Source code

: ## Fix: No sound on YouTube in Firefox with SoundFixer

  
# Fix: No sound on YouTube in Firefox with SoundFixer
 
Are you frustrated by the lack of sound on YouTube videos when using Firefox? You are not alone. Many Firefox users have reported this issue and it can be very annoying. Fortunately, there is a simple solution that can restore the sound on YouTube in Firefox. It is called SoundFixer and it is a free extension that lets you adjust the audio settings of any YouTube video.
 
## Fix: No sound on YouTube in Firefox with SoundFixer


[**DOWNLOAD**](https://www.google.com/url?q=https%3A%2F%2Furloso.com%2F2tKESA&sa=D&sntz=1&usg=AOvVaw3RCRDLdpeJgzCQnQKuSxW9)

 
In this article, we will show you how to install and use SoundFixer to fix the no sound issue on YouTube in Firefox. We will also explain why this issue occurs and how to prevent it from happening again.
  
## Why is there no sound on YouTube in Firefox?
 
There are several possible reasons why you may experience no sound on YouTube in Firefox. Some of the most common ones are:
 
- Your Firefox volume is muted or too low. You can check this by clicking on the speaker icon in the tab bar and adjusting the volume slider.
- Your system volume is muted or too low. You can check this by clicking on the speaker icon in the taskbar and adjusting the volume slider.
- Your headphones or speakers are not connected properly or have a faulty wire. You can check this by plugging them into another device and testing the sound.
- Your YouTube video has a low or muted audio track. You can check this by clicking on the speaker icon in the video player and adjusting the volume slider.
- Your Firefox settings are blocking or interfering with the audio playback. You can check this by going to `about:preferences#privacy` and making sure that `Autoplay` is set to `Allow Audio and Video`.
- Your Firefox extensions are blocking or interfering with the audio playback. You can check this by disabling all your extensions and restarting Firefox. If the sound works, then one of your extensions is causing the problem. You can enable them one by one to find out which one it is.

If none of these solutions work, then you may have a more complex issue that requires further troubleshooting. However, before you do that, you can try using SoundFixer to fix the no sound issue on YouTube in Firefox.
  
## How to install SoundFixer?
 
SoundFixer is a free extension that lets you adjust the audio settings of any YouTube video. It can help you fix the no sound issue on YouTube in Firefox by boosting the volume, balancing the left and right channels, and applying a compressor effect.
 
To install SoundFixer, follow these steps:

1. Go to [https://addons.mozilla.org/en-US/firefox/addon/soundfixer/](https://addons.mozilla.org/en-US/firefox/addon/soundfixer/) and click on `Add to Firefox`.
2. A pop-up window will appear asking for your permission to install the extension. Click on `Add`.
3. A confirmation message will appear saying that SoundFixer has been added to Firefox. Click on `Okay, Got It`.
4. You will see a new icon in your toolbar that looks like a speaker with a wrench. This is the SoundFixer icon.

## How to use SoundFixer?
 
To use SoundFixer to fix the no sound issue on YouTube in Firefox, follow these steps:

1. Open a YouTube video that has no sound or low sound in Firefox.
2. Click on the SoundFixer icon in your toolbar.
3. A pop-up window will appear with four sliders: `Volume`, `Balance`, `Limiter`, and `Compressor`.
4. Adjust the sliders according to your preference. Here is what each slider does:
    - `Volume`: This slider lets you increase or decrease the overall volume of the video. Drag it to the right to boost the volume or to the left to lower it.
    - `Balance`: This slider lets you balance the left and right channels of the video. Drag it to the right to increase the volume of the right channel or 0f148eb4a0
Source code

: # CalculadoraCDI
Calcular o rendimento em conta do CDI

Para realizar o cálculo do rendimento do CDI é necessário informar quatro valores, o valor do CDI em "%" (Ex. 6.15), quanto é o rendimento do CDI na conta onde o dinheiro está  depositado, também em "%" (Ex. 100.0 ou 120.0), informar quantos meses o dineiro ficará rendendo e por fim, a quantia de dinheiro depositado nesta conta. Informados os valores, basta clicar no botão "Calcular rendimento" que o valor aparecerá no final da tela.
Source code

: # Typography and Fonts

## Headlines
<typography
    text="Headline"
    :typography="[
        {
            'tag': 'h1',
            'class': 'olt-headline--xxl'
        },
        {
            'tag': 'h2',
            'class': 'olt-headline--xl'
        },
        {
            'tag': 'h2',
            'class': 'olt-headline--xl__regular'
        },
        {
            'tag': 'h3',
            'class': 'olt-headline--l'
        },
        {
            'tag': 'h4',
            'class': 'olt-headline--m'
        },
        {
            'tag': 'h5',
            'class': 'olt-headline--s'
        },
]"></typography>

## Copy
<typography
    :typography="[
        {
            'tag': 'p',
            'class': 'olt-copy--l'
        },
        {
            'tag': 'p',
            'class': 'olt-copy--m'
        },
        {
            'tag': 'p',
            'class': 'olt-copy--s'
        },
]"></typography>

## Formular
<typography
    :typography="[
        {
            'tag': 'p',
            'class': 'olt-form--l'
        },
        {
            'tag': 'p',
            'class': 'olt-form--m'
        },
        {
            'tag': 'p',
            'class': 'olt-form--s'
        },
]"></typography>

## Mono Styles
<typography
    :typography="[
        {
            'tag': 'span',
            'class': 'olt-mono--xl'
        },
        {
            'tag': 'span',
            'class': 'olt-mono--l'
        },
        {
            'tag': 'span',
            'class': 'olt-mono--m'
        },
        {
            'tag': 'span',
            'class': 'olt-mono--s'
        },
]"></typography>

===============

*TASK BRIEF:* Make a copy of each line in the records above that has the word "toolbar".

*WRITTEN ANSWER:*
4. You will see a new icon in your toolbar that looks like a speaker with a wrench. This is the SoundFixer icon.
2. Click on the SoundFixer icon in your toolbar.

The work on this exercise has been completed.